<日本刀のいま>刀を捨てなかった日本人 時代とともに変わったものと守られてきたもの
「クールジャパン」の代表といえば、やはり今も昔も「サムライ」だろう。そして、彼らの魂といえば「サムライ・ソード」、日本刀だ。サムライが丸腰の「サラリーマン」に変わった現代においても、日本刀の伝統は脈々と受け継がれている。今も全国に刀工がおり、日々鍛錬を重ねて作品を生み出しているのだ。 そんな現代の新作日本刀の優秀作品を集めた『日本刀の匠たち』展が8月31日まで、長野県坂城町の「鉄の展示館」で開かれている。知る人ぞ知る現代の「刀匠の里」を訪れ、現代の日本刀事情に触れた。
現代刀の「聖地」
坂城町は長野市の南に位置する千曲川沿いの静かな町だ。長く村上氏の領地として歴史を重ね、村上義清の代には同町の葛尾城を拠点に甲斐の武田信玄と多くの名勝負を演じた。江戸時代には徳川幕府の天領となり、宿場町としても栄えた。 本格的に刀作りが始まったのは、後に「人間国宝」となる刀匠・宮入行平(ゆきひら)を輩出した昭和に入ってからだ。行平は戦前戦後を通じて新作展で入賞を重ね、現代作刀界の第一人者とされている。町の中心部にある鍛錬所「宮入鍛錬道場」から幾多の名刀を世に送り出すとともに、多くの門下生を育てた。行平が昭和52年に急逝した後は、息子の恵(宮入小左衛門行平)氏が受け継いでいる。 日本刀は日本全国で作られてきたが、歴史的には特に大和(奈良)、山城(京都)、備前(岡山)、相州(神奈川)、美濃(岐阜)の「五箇伝」と呼ばれる五大流派が有名である。それに対し、昭和以降の「現代」でリアルタイムに歴史を紡ぐ信州・坂城町は、いわば「現代刀の聖地」だと言えよう。

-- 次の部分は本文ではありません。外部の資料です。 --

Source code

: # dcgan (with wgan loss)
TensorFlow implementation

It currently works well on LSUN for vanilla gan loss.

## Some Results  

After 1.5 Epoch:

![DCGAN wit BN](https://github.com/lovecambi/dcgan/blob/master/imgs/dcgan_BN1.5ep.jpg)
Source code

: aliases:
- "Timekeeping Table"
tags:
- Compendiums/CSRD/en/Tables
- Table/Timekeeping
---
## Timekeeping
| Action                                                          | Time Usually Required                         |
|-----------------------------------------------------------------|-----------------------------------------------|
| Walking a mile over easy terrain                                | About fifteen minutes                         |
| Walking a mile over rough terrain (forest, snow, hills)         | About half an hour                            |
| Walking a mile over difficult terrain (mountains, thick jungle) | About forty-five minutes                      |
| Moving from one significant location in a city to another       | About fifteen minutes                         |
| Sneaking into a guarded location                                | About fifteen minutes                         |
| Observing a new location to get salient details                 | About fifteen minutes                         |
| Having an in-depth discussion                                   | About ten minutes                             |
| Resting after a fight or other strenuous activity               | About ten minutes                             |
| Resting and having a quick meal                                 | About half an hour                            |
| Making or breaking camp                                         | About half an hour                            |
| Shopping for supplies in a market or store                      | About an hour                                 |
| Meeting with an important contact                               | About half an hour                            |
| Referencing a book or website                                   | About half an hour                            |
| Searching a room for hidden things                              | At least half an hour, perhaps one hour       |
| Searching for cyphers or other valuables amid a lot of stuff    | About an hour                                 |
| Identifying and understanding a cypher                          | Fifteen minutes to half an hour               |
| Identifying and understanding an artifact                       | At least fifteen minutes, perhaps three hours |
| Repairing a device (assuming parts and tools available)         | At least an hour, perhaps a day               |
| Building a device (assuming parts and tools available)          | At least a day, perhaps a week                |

『日本刀の匠たち』は、公益財団法人日本刀文化振興協会が主催する「新作日本刀研磨外装刀職技術展覧会」の入賞作品展だ。これまでは東京で開かれていたが、5回目の今年は初めて行平の業績を讃えて作られた坂城町の「鉄の展示館」に会場を移した。 日本刀は、刀身と鍔(つば)、鞘(さや)、柄(つか)などの外装品に分かれ、それぞれに専門の職人がいる。新作技術展も「研磨」を加えた各部門で審査を行う。展覧会には各部門の入選作と審査員の作品を合わせた80点が展示されている。